When naive mice were implanted with B16-OVA tumours 30–40 days after having received TPE cells, TPE cells trafficked into the tumour tissue and proliferated there, as indicated by the increased number of TPE cells recovered from tumour tissue compared with secondary lymphoid organs. Moreover, tumours in mice that received TPE cells as opposed to TTE cells grew slower — likely a sign of the improved ability of TPE cells to proliferate and survive and continuously replenish cytotoxic TTE cells. In response to anti-PD1 treatment in tumour-bearing congenically marked mice, transferred TPE cells expanded significantly, whereas TTE cells did not. TPE cells also converted into the terminally exhausted phenotype at a higher rate than in control tumours.

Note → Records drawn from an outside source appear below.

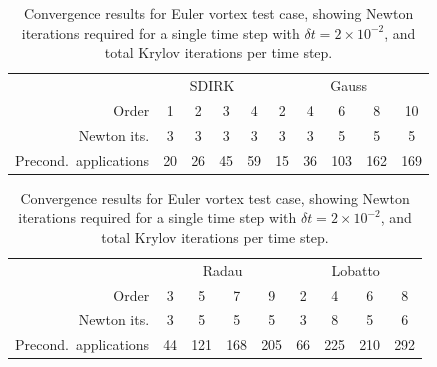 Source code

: \documentclass[review]{siamart}
\begin{document}
\begin{table}
	\centering
	\caption{Convergence results for Euler vortex test case, showing Newton iterations required for a single time step with $\delta t = 2\times10^{-2}$, and total Krylov iterations per time step.}
	\label{tab:ev-solvers}
	\begin{tabular}{r|cccc|ccccc}
		\toprule
		& \multicolumn{4}{c}{SDIRK} & \multicolumn{5}{c}{Gauss} \\
		Order  & 1 & 2 & 3 & 4 & 2 & 4 & 6 & 8 & 10\\
		\midrule
		Newton its. & 3 & 3 & 3 & 3 & 3 & 3 & 5 & 5 & 5\\
		\midrule
		Precond.\ applications & 20 & 26 & 45 & 59 & 15 & 36 & 103 & 162 & 169\\
		\bottomrule
	\end{tabular}

	\vspace{\floatsep}

	\begin{tabular}{r|cccc|cccc}
		\toprule
		& \multicolumn{4}{c}{Radau} & \multicolumn{4}{c}{Lobatto} \\
		Order  & 3 & 5 & 7 & 9 & 2 & 4 & 6 & 8\\
		\midrule
		Newton its. & 3 & 5 & 5 & 5 & 3 & 8 & 5 & 6\\
		\midrule
		Precond.\ applications & 44 & 121 & 168 & 205 & 66 & 225 & 210 & 292\\
		\bottomrule
	\end{tabular}
\end{table}
\end{document}
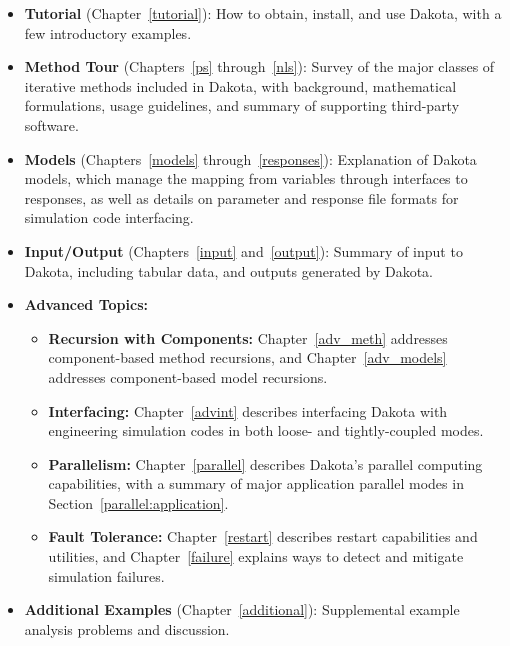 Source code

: \begin{itemize}

\item {\bf Tutorial} (Chapter~\ref{tutorial}): How to obtain, install,
  and use Dakota, with a few introductory examples.

\item {\bf Method Tour} (Chapters~\ref{ps} through~\ref{nls}): Survey
  of the major classes of iterative methods included in Dakota, with
  background, mathematical formulations, usage guidelines, and summary
  of supporting third-party software.

\item {\bf Models} (Chapters~\ref{models} through~\ref{responses}):
  Explanation of Dakota models, which manage the mapping from
  variables through interfaces to responses, as well as details on
  parameter and response file formats for simulation code interfacing.

\item {\bf Input/Output} (Chapters~\ref{input} and~\ref{output}):
  Summary of input to Dakota, including tabular data, and outputs
  generated by Dakota.

\item {\bf Advanced Topics:}
  \begin{itemize}

  \item {\bf Recursion with Components:} Chapter~\ref{adv_meth}
    addresses component-based method recursions, and
    Chapter~\ref{adv_models} addresses component-based model recursions.

  \item {\bf Interfacing:} Chapter~\ref{advint} describes interfacing
    Dakota with engineering simulation codes in both loose- and
    tightly-coupled modes.

  \item {\bf Parallelism:} Chapter~\ref{parallel} describes Dakota's
    parallel computing capabilities, with a summary of major
    application parallel modes in Section~\ref{parallel:application}.

  \item {\bf Fault Tolerance:} Chapter~\ref{restart} describes restart
    capabilities and utilities, and Chapter~\ref{failure} explains ways
    to detect and mitigate simulation failures.

  \end{itemize}

\item {\bf Additional Examples} (Chapter~\ref{additional}):
  Supplemental example analysis problems and discussion.

\end{itemize}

In patients with melanoma, CD8+ T cell populations expressing TCF1 and PD1, indicative of the TPE cell type, were present in almost all biopsy samples before immune checkpoint blockade therapy. Also, a higher ratio of TCF1+ cells among the total population of PD1+CD8+ T cells positively correlated with prolonged progression-free survival and overall survival on therapy.

In growing tumours, the abundance of TTE relative to TPE cells increased

T cell exhaustion and the heterogeneity of exhausted T cell populations in tumours are a mirror of the T cell exhaustion and heterogeneity appearing in chronic viral infections. These findings can translate into improved strategies for PD1 blockade, in which the expansion of TPE cells in patients can become a central aim in therapeutic strategies to improve outcomes.